YOUR INSTRUCTIONS: Give back the data in full. Leave nothing out.

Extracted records
= Beginning of Section =
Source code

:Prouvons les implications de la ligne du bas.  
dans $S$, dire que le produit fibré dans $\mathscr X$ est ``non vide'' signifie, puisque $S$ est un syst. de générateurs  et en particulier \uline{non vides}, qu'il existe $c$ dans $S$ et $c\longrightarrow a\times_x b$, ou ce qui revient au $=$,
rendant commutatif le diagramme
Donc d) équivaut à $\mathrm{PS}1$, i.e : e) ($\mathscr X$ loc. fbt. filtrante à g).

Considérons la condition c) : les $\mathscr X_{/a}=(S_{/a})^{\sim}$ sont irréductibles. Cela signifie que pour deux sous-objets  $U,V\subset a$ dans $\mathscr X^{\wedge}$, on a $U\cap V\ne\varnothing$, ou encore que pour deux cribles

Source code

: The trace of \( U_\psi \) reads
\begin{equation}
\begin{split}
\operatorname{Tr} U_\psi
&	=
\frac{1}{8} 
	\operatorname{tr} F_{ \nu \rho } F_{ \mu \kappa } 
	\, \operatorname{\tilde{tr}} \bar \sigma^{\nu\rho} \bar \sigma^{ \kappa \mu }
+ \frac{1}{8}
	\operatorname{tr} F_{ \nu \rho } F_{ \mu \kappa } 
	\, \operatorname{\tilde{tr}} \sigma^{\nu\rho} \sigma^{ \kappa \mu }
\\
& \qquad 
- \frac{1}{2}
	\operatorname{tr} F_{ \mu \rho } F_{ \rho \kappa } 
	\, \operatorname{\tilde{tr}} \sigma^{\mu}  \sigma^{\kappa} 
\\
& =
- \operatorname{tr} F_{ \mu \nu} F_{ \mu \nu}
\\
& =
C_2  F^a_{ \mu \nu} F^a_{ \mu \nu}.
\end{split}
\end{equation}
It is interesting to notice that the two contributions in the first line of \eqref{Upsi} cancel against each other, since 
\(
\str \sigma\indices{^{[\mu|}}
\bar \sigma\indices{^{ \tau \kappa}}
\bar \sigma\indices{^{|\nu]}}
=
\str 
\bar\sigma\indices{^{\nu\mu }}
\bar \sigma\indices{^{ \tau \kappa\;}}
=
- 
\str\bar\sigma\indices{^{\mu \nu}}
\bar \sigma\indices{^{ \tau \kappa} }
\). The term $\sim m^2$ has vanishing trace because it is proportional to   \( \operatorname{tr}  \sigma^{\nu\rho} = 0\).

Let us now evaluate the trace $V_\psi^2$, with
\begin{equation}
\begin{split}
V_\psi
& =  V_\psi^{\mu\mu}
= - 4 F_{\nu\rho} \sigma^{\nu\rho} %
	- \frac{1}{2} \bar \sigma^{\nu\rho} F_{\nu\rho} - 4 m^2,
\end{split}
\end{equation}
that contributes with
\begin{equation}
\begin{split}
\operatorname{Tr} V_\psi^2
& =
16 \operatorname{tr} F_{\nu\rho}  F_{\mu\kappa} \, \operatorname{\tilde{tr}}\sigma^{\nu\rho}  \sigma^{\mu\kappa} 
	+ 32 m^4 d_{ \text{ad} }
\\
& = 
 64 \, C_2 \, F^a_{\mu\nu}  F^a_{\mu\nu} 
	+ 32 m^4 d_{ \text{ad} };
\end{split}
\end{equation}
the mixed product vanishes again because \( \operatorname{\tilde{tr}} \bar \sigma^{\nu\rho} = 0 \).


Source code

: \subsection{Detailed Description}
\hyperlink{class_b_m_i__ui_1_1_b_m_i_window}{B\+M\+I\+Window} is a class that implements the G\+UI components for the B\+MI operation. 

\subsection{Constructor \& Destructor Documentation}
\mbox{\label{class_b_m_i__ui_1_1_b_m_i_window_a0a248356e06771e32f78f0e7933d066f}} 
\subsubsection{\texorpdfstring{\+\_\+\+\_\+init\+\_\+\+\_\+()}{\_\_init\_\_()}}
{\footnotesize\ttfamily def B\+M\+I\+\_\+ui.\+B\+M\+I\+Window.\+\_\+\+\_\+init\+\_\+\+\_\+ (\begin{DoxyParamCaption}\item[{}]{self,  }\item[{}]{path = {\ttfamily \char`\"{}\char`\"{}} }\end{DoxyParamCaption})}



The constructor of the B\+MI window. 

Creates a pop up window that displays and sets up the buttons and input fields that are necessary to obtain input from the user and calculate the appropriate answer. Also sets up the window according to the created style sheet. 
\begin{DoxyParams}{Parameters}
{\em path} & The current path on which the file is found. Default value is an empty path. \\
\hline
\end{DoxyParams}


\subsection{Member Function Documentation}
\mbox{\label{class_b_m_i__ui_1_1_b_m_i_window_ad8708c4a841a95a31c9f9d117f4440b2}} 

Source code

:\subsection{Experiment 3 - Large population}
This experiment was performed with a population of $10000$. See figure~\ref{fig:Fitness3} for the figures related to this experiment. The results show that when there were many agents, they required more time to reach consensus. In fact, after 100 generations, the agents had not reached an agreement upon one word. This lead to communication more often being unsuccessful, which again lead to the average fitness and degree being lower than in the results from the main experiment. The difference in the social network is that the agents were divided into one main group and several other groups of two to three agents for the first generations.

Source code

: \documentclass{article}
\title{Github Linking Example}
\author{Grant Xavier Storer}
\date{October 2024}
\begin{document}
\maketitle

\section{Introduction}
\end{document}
= End of Section =
SOLUTION TO THE EXERCISE:
Source code

:Prouvons les implications de la ligne du bas.  
dans $S$, dire que le produit fibré dans $\mathscr X$ est ``non vide'' signifie, puisque $S$ est un syst. de générateurs  et en particulier \uline{non vides}, qu'il existe $c$ dans $S$ et $c\longrightarrow a\times_x b$, ou ce qui revient au $=$,
rendant commutatif le diagramme
Donc d) équivaut à $\mathrm{PS}1$, i.e : e) ($\mathscr X$ loc. fbt. filtrante à g).

Considérons la condition c) : les $\mathscr X_{/a}=(S_{/a})^{\sim}$ sont irréductibles. Cela signifie que pour deux sous-objets  $U,V\subset a$ dans $\mathscr X^{\wedge}$, on a $U\cap V\ne\varnothing$, ou encore que pour deux cribles

Source code

: The trace of \( U_\psi \) reads
\begin{equation}
\begin{split}
\operatorname{Tr} U_\psi
&	=
\frac{1}{8} 
	\operatorname{tr} F_{ \nu \rho } F_{ \mu \kappa } 
	\, \operatorname{\tilde{tr}} \bar \sigma^{\nu\rho} \bar \sigma^{ \kappa \mu }
+ \frac{1}{8}
	\operatorname{tr} F_{ \nu \rho } F_{ \mu \kappa } 
	\, \operatorname{\tilde{tr}} \sigma^{\nu\rho} \sigma^{ \kappa \mu }
\\
& \qquad 
- \frac{1}{2}
	\operatorname{tr} F_{ \mu \rho } F_{ \rho \kappa } 
	\, \operatorname{\tilde{tr}} \sigma^{\mu}  \sigma^{\kappa} 
\\
& =
- \operatorname{tr} F_{ \mu \nu} F_{ \mu \nu}
\\
& =
C_2  F^a_{ \mu \nu} F^a_{ \mu \nu}.
\end{split}
\end{equation}
It is interesting to notice that the two contributions in the first line of \eqref{Upsi} cancel against each other, since 
\(
\str \sigma\indices{^{[\mu|}}
\bar \sigma\indices{^{ \tau \kappa}}
\bar \sigma\indices{^{|\nu]}}
=
\str 
\bar\sigma\indices{^{\nu\mu }}
\bar \sigma\indices{^{ \tau \kappa\;}}
=
- 
\str\bar\sigma\indices{^{\mu \nu}}
\bar \sigma\indices{^{ \tau \kappa} }
\). The term $\sim m^2$ has vanishing trace because it is proportional to   \( \operatorname{tr}  \sigma^{\nu\rho} = 0\).

Let us now evaluate the trace $V_\psi^2$, with
\begin{equation}
\begin{split}
V_\psi
& =  V_\psi^{\mu\mu}
= - 4 F_{\nu\rho} \sigma^{\nu\rho} %
	- \frac{1}{2} \bar \sigma^{\nu\rho} F_{\nu\rho} - 4 m^2,
\end{split}
\end{equation}
that contributes with
\begin{equation}
\begin{split}
\operatorname{Tr} V_\psi^2
& =
16 \operatorname{tr} F_{\nu\rho}  F_{\mu\kappa} \, \operatorname{\tilde{tr}}\sigma^{\nu\rho}  \sigma^{\mu\kappa} 
	+ 32 m^4 d_{ \text{ad} }
\\
& = 
 64 \, C_2 \, F^a_{\mu\nu}  F^a_{\mu\nu} 
	+ 32 m^4 d_{ \text{ad} };
\end{split}
\end{equation}
the mixed product vanishes again because \( \operatorname{\tilde{tr}} \bar \sigma^{\nu\rho} = 0 \).


Source code

: \subsection{Detailed Description}
\hyperlink{class_b_m_i__ui_1_1_b_m_i_window}{B\+M\+I\+Window} is a class that implements the G\+UI components for the B\+MI operation. 

\subsection{Constructor \& Destructor Documentation}
\mbox{\label{class_b_m_i__ui_1_1_b_m_i_window_a0a248356e06771e32f78f0e7933d066f}} 
\subsubsection{\texorpdfstring{\+\_\+\+\_\+init\+\_\+\+\_\+()}{\_\_init\_\_()}}
{\footnotesize\ttfamily def B\+M\+I\+\_\+ui.\+B\+M\+I\+Window.\+\_\+\+\_\+init\+\_\+\+\_\+ (\begin{DoxyParamCaption}\item[{}]{self,  }\item[{}]{path = {\ttfamily \char`\"{}\char`\"{}} }\end{DoxyParamCaption})}



The constructor of the B\+MI window. 

Creates a pop up window that displays and sets up the buttons and input fields that are necessary to obtain input from the user and calculate the appropriate answer. Also sets up the window according to the created style sheet. 
\begin{DoxyParams}{Parameters}
{\em path} & The current path on which the file is found. Default value is an empty path. \\
\hline
\end{DoxyParams}


\subsection{Member Function Documentation}
\mbox{\label{class_b_m_i__ui_1_1_b_m_i_window_ad8708c4a841a95a31c9f9d117f4440b2}} 

Source code

:\subsection{Experiment 3 - Large population}
This experiment was performed with a population of $10000$. See figure~\ref{fig:Fitness3} for the figures related to this experiment. The results show that when there were many agents, they required more time to reach consensus. In fact, after 100 generations, the agents had not reached an agreement upon one word. This lead to communication more often being unsuccessful, which again lead to the average fitness and degree being lower than in the results from the main experiment. The difference in the social network is that the agents were divided into one main group and several other groups of two to three agents for the first generations.

Source code

: \documentclass{article}
\title{Github Linking Example}
\author{Grant Xavier Storer}
\date{October 2024}
\begin{document}
\maketitle

\section{Introduction}
\end{document}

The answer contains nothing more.